▶ **About this exercise**: Should an entry contain an image, omit it and repeat the rest exactly.

▶ **Given records**:
|---|

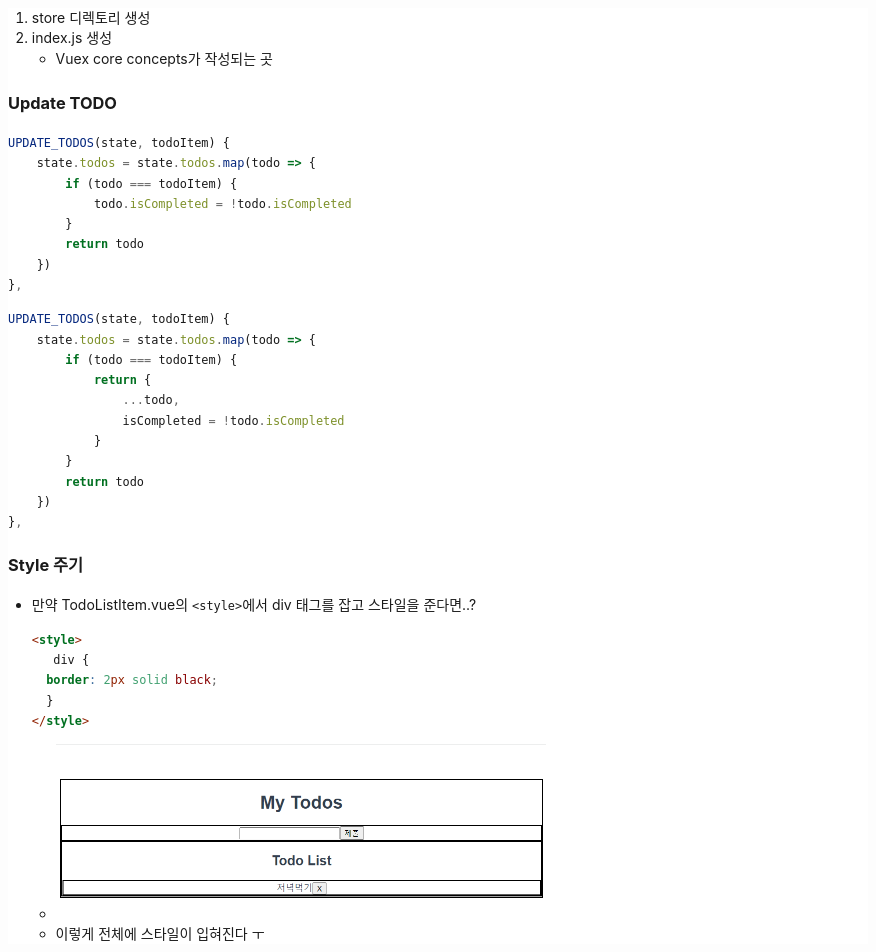 1. store 디렉토리 생성
2. index.js 생성
   * Vuex core concepts가 작성되는 곳



### Update TODO

```javascript
UPDATE_TODOS(state, todoItem) {
    state.todos = state.todos.map(todo => {
        if (todo === todoItem) {
            todo.isCompleted = !todo.isCompleted
        }
        return todo
    })
},
```

```javascript
UPDATE_TODOS(state, todoItem) {
    state.todos = state.todos.map(todo => {
        if (todo === todoItem) {
            return {
                ...todo,
                isCompleted = !todo.isCompleted
            }
        }
        return todo
    })
},
```



### Style 주기

* 만약 TodoListItem.vue의 `<style>`에서 div 태그를 잡고 스타일을 준다면..?

  ```html
  <style>
     div {
  	border: 2px solid black;
  	} 
  </style>
  ```

  * <img src="03_Vuex.assets/image-20220516003606762.png" alt="image-20220516003606762" style="zoom: 50%;" />
  * 이렇게 전체에 스타일이 입혀진다 ㅜ
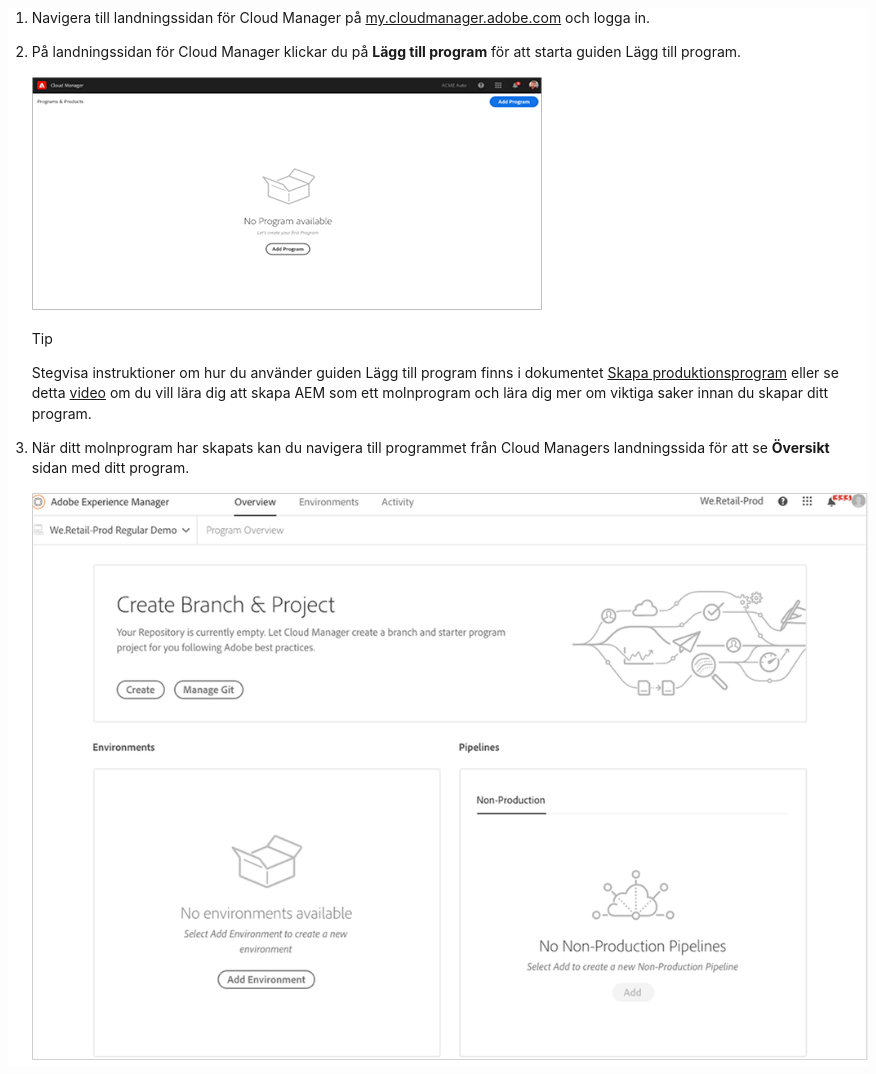 1. Navigera till landningssidan för Cloud Manager på [my.cloudmanager.adobe.com](https://my.cloudmanager.adobe.com/) och logga in.

1. På landningssidan för Cloud Manager klickar du på **Lägg till program** för att starta guiden Lägg till program.

   ![Landningssida](/help/journey-onboarding/assets/setup-resources4.png)

   >[!TIP]
   >
   >Stegvisa instruktioner om hur du använder guiden Lägg till program finns i dokumentet [Skapa produktionsprogram](/help/implementing/cloud-manager/getting-access-to-aem-in-cloud/creating-production-programs.md) eller se detta [video](https://experienceleague.adobe.com/docs/experience-manager-learn/cloud-service/cloud-manager/programs.html) om du vill lära dig att skapa AEM som ett molnprogram och lära dig mer om viktiga saker innan du skapar ditt program.


1. När ditt molnprogram har skapats kan du navigera till programmet från Cloud Managers landningssida för att se **Översikt** sidan med ditt program.

   ![Programöversikt](/help/journey-onboarding/assets/setup-resources8.png)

|---|

▶ **Answer to the exercise**:
 1. store 디렉토리 생성
2. index.js 생성
   * Vuex core concepts가 작성되는 곳



### Update TODO

```javascript
UPDATE_TODOS(state, todoItem) {
    state.todos = state.todos.map(todo => {
        if (todo === todoItem) {
            todo.isCompleted = !todo.isCompleted
        }
        return todo
    })
},
```

```javascript
UPDATE_TODOS(state, todoItem) {
    state.todos = state.todos.map(todo => {
        if (todo === todoItem) {
            return {
                ...todo,
                isCompleted = !todo.isCompleted
            }
        }
        return todo
    })
},
```



### Style 주기

* 만약 TodoListItem.vue의 `<style>`에서 div 태그를 잡고 스타일을 준다면..?

  ```html
  <style>
     div {
  	border: 2px solid black;
  	} 
  </style>
  ```

  * <img src="03_Vuex.assets/image-20220516003606762.png" alt="image-20220516003606762" style="zoom: 50%;" />
  * 이렇게 전체에 스타일이 입혀진다 ㅜ
 1. Navigera till landningssidan för Cloud Manager på [my.cloudmanager.adobe.com](https://my.cloudmanager.adobe.com/) och logga in.

1. På landningssidan för Cloud Manager klickar du på **Lägg till program** för att starta guiden Lägg till program.

   ![Landningssida](/help/journey-onboarding/assets/setup-resources4.png)

   >[!TIP]
   >
   >Stegvisa instruktioner om hur du använder guiden Lägg till program finns i dokumentet [Skapa produktionsprogram](/help/implementing/cloud-manager/getting-access-to-aem-in-cloud/creating-production-programs.md) eller se detta [video](https://experienceleague.adobe.com/docs/experience-manager-learn/cloud-service/cloud-manager/programs.html) om du vill lära dig att skapa AEM som ett molnprogram och lära dig mer om viktiga saker innan du skapar ditt program.


1. När ditt molnprogram har skapats kan du navigera till programmet från Cloud Managers landningssida för att se **Översikt** sidan med ditt program.

   ![Programöversikt](/help/journey-onboarding/assets/setup-resources8.png)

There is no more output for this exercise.